[Dataset excerpts]
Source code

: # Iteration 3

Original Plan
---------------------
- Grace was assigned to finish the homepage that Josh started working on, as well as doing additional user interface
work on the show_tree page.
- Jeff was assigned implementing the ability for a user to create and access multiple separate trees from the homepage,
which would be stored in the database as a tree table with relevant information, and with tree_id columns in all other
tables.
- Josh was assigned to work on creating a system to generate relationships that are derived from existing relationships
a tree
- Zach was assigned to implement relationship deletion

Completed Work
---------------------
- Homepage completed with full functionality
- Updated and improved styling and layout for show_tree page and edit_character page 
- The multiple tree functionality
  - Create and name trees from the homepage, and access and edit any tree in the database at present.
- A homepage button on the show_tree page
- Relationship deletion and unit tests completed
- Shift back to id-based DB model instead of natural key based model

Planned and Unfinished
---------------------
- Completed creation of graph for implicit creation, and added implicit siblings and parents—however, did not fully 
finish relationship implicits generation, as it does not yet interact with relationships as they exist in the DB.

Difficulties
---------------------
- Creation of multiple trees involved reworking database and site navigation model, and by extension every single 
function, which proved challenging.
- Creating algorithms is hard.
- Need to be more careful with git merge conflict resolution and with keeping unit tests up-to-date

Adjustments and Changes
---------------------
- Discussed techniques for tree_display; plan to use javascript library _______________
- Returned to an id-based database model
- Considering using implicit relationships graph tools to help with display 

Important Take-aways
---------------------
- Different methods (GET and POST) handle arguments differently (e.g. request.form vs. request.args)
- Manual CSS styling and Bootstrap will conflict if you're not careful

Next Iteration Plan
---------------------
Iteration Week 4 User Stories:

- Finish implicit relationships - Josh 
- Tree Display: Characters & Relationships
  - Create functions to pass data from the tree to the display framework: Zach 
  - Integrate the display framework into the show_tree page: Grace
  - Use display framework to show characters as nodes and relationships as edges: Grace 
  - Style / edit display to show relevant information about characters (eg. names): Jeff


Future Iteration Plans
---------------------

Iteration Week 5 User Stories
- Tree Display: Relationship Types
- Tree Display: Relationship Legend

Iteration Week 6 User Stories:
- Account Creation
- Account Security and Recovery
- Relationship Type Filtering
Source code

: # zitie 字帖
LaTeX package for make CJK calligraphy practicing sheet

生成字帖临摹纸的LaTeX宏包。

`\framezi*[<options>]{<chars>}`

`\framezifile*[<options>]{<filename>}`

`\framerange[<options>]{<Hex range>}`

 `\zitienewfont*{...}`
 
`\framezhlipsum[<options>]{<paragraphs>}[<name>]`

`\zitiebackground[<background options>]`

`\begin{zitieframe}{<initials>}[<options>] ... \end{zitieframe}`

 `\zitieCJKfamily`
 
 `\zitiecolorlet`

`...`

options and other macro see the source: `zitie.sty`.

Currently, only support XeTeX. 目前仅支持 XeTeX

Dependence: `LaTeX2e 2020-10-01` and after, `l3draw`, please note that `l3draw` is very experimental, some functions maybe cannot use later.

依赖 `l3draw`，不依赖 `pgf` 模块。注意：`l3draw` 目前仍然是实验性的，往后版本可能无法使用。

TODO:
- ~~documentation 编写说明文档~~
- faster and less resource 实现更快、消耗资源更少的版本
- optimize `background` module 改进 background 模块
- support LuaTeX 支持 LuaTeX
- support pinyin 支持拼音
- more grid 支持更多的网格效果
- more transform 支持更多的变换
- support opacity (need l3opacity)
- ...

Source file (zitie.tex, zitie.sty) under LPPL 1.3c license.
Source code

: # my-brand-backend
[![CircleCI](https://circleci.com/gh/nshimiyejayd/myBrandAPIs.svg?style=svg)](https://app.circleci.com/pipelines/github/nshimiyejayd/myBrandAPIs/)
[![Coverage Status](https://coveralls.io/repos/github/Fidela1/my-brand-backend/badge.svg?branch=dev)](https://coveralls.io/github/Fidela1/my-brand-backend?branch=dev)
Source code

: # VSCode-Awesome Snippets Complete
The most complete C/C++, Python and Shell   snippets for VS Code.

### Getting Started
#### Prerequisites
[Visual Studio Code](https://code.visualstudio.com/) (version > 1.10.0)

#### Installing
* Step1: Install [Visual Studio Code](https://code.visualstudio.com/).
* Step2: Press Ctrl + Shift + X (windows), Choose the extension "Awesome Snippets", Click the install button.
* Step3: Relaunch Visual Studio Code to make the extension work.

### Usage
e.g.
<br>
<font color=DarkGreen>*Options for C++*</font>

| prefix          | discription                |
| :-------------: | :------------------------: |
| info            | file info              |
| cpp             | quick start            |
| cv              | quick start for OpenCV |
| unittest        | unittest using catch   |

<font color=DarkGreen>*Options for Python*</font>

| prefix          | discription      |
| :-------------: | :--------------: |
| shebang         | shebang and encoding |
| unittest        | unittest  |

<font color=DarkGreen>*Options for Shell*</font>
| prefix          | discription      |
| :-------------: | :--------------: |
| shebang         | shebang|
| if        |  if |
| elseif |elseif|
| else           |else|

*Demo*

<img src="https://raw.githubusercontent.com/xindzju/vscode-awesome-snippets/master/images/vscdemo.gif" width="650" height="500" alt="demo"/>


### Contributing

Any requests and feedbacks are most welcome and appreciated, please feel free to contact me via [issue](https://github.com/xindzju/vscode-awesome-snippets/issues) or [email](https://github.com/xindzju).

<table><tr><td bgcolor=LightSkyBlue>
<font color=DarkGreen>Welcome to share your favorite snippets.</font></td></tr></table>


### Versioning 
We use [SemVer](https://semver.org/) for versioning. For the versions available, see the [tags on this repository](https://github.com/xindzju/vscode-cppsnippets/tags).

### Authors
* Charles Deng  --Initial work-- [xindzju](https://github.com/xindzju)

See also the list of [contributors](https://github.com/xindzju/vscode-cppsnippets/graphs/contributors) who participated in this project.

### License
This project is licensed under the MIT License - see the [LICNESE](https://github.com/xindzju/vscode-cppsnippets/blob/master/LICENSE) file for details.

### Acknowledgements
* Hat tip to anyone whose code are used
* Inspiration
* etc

- [What you should do]:
Beginning at the line with "Adjustments and Changes" and stopping after the line with "- Integrate the", please write out every line of the data above exactly and nothing else.

- [Output of the task]:
Adjustments and Changes
---------------------
- Discussed techniques for tree_display; plan to use javascript library _______________
- Returned to an id-based database model
- Considering using implicit relationships graph tools to help with display 

Important Take-aways
---------------------
- Different methods (GET and POST) handle arguments differently (e.g. request.form vs. request.args)
- Manual CSS styling and Bootstrap will conflict if you're not careful

Next Iteration Plan
---------------------
Iteration Week 4 User Stories:

- Finish implicit relationships - Josh 
- Tree Display: Characters & Relationships
  - Create functions to pass data from the tree to the display framework: Zach 
  - Integrate the display framework into the show_tree page: Grace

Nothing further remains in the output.